# About this task:
Starting from the line in which "PopularTags - PossiblyPopularTags" appears, output every line down to the last line of the data below, exactly and without anything more.

# Supplied records:
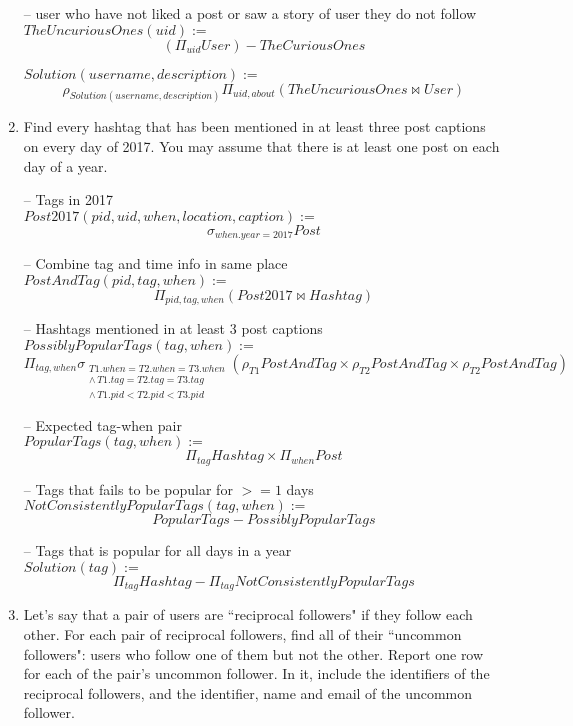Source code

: \documentclass{article}
\newcommand{\var}[1]{\mathit{#1}}
\begin{document}
\begin{enumerate}
{-- user who have not liked a post or saw a story of user they do not follow\\ 
$\var{TheUncuriousOnes}(uid) :=$
\[
    (\Pi_{uid}\var{User}) - \var{TheCuriousOnes}
\]

$\var{Solution}(username, description) :=$
\[
    \rho_{Solution(username, description)}  \Pi_{uid, about} 
    (\var{TheUncuriousOnes} \bowtie \var{User})
\]

} %


\item   %
Find every hashtag that has been mentioned in at least three post captions
on every day of 2017.
You may assume that there is at least one post on each day of a year. 

{\large 



-- Tags in 2017 \\
$\var{Post2017}(pid, uid, when, location, caption) :=$
\[
    \sigma_{when.year=2017} Post
\]

-- Combine tag and time info in same place \\ 
$\var{PostAndTag}(pid, tag, when) :=$
\[
    \Pi_{pid, tag, when} (\var{Post2017} \bowtie \var{Hashtag})
\]

-- Hashtags mentioned in at least 3 post captions \\ 
$\var{PossiblyPopularTags}(tag, when) :=$
\[
    \Pi_{tag, when}
    \sigma_{
        \substack{T1.when=T2.when=T3.when \\ 
        \land\, T1.tag=T2.tag=T3.tag  \\
        \land\, T1.pid < T2.pid < T3.pid }}
    (\rho_{T1} \var{PostAndTag} \times \rho_{T2} \var{PostAndTag} \times \rho_{T2} \var{PostAndTag})
\]

-- Expected tag-when pair \\
$\var{PopularTags}(tag, when) :=$
\[
    \Pi_{tag} \var{Hashtag} \times \Pi_{when} \var{Post}
\]

-- Tags that fails to be popular for $>=1$ days  \\ 
$\var{NotConsistentlyPopularTags}(tag, when) :=$
\[
    PopularTags - PossiblyPopularTags
\]

-- Tags that is popular for all days in a year \\
$\var{Solution}(tag) :=$
\[
    \Pi_{tag} \var{Hashtag} - \Pi_{tag} \var{NotConsistentlyPopularTags}
\]


}


\item   %
Let's say that a pair of users are ``reciprocal followers" if they follow each other. 
For each pair of reciprocal followers, 
find all of their ``uncommon followers": 
users who follow one of them but not the other. 
Report one row for each of the pair's uncommon follower.
In it, include
the identifiers of the reciprocal followers,
and the identifier, name and email of the uncommon follower. 


\end{enumerate}
\end{document}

# Problem solution:
    PopularTags - PossiblyPopularTags
\]

-- Tags that is popular for all days in a year \\
$\var{Solution}(tag) :=$
\[
    \Pi_{tag} \var{Hashtag} - \Pi_{tag} \var{NotConsistentlyPopularTags}
\]


}


\item   %
Let's say that a pair of users are ``reciprocal followers" if they follow each other. 
For each pair of reciprocal followers, 
find all of their ``uncommon followers": 
users who follow one of them but not the other. 
Report one row for each of the pair's uncommon follower.
In it, include
the identifiers of the reciprocal followers,
and the identifier, name and email of the uncommon follower. 


\end{enumerate}
\end{document}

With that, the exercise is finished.